Durante casi tres décadas, el país del arte, del calcio, y de las leyendas vivió con la espina de no figurar entre las cuatro mejores de Europa. Esta noche, esa herida se cerró con un grito: ¡Girelli!
A 90th-minute winner, it just had to be Girelli 💥❤️🔥#WEUROGOTR || @Heineken pic.twitter.com/VmENjlvm7r
— UEFA Women's EURO 2025 (@WEURO2025) July 16, 2025
La historia no se escribe sola. Hay que sudarla.
Desde el primer minuto, el equipo dirigido por Andrea Soncin demostró temple. Las centrocampistas Emma Severini y Arianna Caruso se adueñaron del mediocampo y fabricaron las jugadas más peligrosas, pero el gol no llegaba. Noruega resistía, aferrada a su orden táctico y a su gran figura: Ada Hegerberg, la primera Balón de Oro de la historia del fútbol femenino.
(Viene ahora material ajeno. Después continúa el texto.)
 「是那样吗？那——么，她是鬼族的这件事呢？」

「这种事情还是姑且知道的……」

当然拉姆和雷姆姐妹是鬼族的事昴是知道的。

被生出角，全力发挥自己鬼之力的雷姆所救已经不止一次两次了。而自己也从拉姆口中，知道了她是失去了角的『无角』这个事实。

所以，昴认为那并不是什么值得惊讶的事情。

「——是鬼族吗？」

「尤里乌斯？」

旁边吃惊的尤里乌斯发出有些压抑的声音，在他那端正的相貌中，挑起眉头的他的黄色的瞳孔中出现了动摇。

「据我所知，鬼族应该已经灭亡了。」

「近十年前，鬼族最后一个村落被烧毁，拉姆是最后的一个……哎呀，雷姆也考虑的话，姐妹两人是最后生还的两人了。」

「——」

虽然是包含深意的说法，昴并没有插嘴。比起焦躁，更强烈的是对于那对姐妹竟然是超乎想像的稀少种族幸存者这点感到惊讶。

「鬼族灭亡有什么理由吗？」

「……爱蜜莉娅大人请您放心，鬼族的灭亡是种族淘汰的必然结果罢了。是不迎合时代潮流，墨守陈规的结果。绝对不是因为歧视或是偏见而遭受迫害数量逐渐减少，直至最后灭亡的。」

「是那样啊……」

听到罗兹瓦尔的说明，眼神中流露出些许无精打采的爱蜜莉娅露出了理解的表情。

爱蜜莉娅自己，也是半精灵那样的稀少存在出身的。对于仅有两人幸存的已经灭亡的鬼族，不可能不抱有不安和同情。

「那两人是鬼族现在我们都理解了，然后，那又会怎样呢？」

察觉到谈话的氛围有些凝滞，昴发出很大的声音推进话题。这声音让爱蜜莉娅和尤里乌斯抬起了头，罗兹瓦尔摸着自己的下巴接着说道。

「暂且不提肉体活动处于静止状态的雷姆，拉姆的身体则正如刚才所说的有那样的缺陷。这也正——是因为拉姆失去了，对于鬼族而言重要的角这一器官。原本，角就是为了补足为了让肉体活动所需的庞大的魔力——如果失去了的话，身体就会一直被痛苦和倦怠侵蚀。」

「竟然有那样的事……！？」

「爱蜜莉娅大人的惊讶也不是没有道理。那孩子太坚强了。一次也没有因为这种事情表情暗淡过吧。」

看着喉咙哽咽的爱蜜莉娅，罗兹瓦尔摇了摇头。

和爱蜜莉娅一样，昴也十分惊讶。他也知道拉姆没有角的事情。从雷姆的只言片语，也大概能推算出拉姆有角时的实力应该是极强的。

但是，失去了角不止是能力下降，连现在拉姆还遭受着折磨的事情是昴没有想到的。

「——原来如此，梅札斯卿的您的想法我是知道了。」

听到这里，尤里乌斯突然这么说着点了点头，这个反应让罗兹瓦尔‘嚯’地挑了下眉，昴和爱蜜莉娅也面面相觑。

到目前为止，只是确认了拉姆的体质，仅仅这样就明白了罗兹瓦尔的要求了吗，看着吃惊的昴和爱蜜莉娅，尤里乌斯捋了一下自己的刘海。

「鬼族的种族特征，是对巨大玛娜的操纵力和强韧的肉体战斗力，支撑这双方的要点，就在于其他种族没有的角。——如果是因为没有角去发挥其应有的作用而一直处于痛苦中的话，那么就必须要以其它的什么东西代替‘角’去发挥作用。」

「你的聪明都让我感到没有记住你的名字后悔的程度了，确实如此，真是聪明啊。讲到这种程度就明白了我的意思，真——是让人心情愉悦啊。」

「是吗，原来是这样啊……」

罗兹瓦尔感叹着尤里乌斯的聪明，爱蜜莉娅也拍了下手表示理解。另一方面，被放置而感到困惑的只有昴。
Tras el descanso, Italia fue a por todas. En el 50’, una jugada por banda de Caruso encontró a Girelli. La capitana no perdona. 1-0.
Noruega, herida pero con corazón vikingo, reaccionó. Hegerberg falló un penalti al 60’, pero seis minutos después, aprovechó un balón largo para empatar. Parecía que el destino quería alargar la espera italiana.
Pero Girelli tenía otros planes.
Cuando el partido agonizaba, volvió a aparecer. Un cabezazo certero, potente, exacto. Gol. Italia está de regreso entre las grandes de Europa.
28 años después, el fútbol les devuelve lo que tanto buscaron.
Y fue gracias a su capitana.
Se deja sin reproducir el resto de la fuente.